The Lincoln Memorial Reflecting Pool was never supposed to be about Donald Trump. It was built to reflect Abraham Lincoln’s memorial and the Washington Monument beyond it. A quiet, dignified space that invites Americans to contemplate the country’s highest ideals and its unfinished work. It exists as a backdrop to history. Yet somehow, in the year 2026, the Reflecting Pool has become a perfect symbol of the Trump presidency.

A few weeks ago, Donald Trump proudly unveiled his multimillion-dollar makeover of the iconic pool. He promised crystal-clear water. He promised beauty and efficiency. He painted the bottom what he called “American Flag Blue” and presented the project as proof that only he could solve a problem that had frustrated others for years.

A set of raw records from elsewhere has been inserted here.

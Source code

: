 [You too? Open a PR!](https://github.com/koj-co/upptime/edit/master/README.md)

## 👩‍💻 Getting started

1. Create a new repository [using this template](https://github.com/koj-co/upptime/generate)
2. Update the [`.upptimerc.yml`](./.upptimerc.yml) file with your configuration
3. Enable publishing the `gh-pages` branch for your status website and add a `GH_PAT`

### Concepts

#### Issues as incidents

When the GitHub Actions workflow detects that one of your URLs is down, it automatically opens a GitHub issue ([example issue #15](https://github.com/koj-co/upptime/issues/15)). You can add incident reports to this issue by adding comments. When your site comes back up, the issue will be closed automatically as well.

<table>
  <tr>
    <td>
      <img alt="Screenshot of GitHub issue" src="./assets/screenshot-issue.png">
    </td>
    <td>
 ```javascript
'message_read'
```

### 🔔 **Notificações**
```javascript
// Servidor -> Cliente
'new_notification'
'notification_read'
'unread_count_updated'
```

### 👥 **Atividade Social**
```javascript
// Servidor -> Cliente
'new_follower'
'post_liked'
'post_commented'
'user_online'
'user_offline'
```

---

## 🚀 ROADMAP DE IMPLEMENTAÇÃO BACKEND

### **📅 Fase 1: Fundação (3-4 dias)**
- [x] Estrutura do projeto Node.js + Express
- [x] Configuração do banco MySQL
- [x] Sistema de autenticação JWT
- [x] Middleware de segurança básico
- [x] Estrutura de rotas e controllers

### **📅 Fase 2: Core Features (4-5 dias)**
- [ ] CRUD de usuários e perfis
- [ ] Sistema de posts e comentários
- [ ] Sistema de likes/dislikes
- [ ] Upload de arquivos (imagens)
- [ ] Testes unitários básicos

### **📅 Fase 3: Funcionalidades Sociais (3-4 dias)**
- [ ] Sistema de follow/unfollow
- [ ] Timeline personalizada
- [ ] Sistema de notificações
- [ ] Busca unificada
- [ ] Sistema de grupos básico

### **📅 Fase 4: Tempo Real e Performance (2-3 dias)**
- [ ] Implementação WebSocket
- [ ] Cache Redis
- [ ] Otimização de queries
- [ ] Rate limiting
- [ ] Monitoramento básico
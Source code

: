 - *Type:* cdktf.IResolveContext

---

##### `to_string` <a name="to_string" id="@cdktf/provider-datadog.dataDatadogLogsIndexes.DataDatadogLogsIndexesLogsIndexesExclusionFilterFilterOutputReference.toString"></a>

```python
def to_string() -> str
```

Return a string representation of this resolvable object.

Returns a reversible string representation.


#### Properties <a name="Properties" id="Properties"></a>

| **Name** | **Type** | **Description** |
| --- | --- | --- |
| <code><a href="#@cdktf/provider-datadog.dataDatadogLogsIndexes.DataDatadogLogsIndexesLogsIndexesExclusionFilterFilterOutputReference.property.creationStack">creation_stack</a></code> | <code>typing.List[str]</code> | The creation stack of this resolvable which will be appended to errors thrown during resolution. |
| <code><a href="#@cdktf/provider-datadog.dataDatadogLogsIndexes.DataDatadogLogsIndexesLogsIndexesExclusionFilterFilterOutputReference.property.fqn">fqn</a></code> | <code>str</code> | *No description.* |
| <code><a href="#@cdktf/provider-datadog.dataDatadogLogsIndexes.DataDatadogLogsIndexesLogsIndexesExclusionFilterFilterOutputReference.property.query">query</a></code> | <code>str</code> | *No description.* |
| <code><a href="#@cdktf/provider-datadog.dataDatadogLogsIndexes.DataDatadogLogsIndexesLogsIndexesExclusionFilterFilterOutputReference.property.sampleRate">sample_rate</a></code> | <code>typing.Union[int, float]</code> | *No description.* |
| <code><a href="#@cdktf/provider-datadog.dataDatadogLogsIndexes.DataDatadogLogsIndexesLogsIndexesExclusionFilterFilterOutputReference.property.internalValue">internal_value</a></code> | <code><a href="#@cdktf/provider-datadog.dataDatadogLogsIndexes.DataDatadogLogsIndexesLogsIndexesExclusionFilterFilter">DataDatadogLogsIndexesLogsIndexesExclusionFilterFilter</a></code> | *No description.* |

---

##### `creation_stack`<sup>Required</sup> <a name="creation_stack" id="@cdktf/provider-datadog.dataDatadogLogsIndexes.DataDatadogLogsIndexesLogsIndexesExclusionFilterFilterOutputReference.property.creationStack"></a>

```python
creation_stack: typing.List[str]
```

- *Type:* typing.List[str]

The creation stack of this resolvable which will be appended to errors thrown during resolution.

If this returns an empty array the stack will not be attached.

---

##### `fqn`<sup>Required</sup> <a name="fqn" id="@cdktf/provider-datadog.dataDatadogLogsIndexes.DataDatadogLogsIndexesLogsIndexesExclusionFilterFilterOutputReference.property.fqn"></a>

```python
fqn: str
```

Today, the water is green. The paint is peeling, and the excuses are flowing. This would be a funny story if it weren’t so familiar.

Trump’s renovation of the Reflecting Pool reportedly cost more than $14 million, and the cost is still rising. Within days of completion, algae blooms had returned, turning the water green. Workers were back on site trying to skim away algae and deploy chemical treatments. Meanwhile, large sections of the blue coating began flaking off the bottom of the pool. The grand unveiling quickly became an embarrassment.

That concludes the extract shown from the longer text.